You THINK a separate bed is the answer, but I disagree. Whenever we are in a piss-poor hotel, and get stuck with the two queen sized beds, rather than a king I am miserable. In the single king or queen bed I can nudge, tug on the blanket, adjust the pillow, etc to get the "King of the Land of Snore" to stop. If I'm in the other bed I have to suffer the loss of my pillow to a lob up in the air hoping to hit the mark, or yell until the hibernating male in the room finally freaking stops for.the.love.of.God with the snoring already.

Wishing you a good night's sleep tonight, and that you are spared an amputation by his toenail (ugh!).

xoxo

Beloved and I are cuddly, amicable, polite bed sharers while awake, but as soon as one or the other drifts off, it becomes an battle for bedspace and covers. I apparently win these fights, which really doesn't explain the number of times I have woken up uncovered, smooshed against the wall, and freezing.

I agree with Boulder, at least you can physcially fight back in the same bed once he starts snoring, because there is no way in hell I am crossing the room to smother him...

Bob and I went from a full sized bed (when we first started dating) to a queen (when we got married), then finally to a king sized bed. I never had a problem sleeping, but Bob has insomnia quite often, and he never quite got used to having someone else in the bed. Every time he'd roll over, he'd wake up. Once we finally got the king, he could sleep. It's big enough that we can both sprawl without disturbing each other, and we aren't small people, either. It's also great for sprawling in the bed while we're both awake too...

I say: a big bed and TWO duvets! If you want to do some nice co-sleeping things, you won't notice the number of duvets anyway, and the other 95 percent of the time you'll enjoy sleeping and reading on your OWN.

Before we had our new king size bed a couple of months ago, I spent half the week in our guest bedroom being completely annoyed and awake thanks to bed-space-and-blanket-stealing but very sleeping male.

Now we only fight over me reading too much at night, so the bed light shines in his I-want-to-go-to-sleep-eyes. Can't wait until I'm at that certain age where having your own bedroom (plus pool boy, Porsche) is considered normal :-)

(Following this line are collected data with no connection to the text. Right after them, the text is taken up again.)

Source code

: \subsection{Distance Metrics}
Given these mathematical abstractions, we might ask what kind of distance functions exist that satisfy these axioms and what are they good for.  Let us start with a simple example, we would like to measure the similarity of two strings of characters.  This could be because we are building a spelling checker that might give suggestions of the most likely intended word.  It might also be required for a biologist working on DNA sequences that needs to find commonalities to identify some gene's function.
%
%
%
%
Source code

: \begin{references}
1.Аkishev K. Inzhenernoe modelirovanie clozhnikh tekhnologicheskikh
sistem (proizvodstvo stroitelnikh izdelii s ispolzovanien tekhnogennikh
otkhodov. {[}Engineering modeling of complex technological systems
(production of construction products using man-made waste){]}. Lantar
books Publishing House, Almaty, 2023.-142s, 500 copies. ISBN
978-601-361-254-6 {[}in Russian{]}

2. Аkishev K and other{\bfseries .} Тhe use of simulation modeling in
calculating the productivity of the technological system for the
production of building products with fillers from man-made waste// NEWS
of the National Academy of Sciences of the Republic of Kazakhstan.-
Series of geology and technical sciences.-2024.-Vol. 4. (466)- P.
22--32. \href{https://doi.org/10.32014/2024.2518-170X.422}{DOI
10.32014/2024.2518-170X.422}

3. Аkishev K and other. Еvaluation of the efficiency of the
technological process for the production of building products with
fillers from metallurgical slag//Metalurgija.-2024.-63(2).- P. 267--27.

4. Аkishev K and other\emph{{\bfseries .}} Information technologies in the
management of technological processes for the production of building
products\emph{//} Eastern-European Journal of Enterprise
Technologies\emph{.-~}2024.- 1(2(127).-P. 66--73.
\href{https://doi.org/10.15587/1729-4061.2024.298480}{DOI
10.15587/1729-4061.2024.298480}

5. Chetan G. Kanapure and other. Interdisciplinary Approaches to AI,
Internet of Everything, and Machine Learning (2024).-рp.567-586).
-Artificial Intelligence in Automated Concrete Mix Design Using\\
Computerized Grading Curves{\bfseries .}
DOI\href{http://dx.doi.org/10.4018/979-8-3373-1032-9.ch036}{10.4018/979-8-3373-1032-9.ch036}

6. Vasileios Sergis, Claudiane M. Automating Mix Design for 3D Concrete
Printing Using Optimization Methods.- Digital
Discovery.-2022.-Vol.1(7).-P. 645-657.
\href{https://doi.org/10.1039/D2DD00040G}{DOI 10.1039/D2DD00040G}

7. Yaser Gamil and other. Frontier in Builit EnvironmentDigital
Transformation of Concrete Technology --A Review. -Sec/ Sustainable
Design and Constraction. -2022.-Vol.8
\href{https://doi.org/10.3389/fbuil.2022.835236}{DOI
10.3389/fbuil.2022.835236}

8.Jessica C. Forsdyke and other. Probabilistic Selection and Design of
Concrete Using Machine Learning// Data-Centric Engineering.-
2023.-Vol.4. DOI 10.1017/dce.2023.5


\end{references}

I agree with Boulder that you don't really want a separate bed (been-there, done-that), and with Emma that the answer is two twin-sized duvets on a king-sized bed (they fit perfectly). You'd be surprised how much room there is on a king bed when you've got your own covers!

We LOVE our king size bed for this very reason. How in the world we managed in a double (eeks!) or a queen is beyond me at this point. It is like having your own postal code.

I have to agree with everyone else on the separate bed thing - in theory it is great, but in practicality, I'd spend all night walking across the room to kick him and make him STOP SNORING. I guess one way around that would be separate rooms, but then that's a remodel job, a tad more expensive than simply a king size bed.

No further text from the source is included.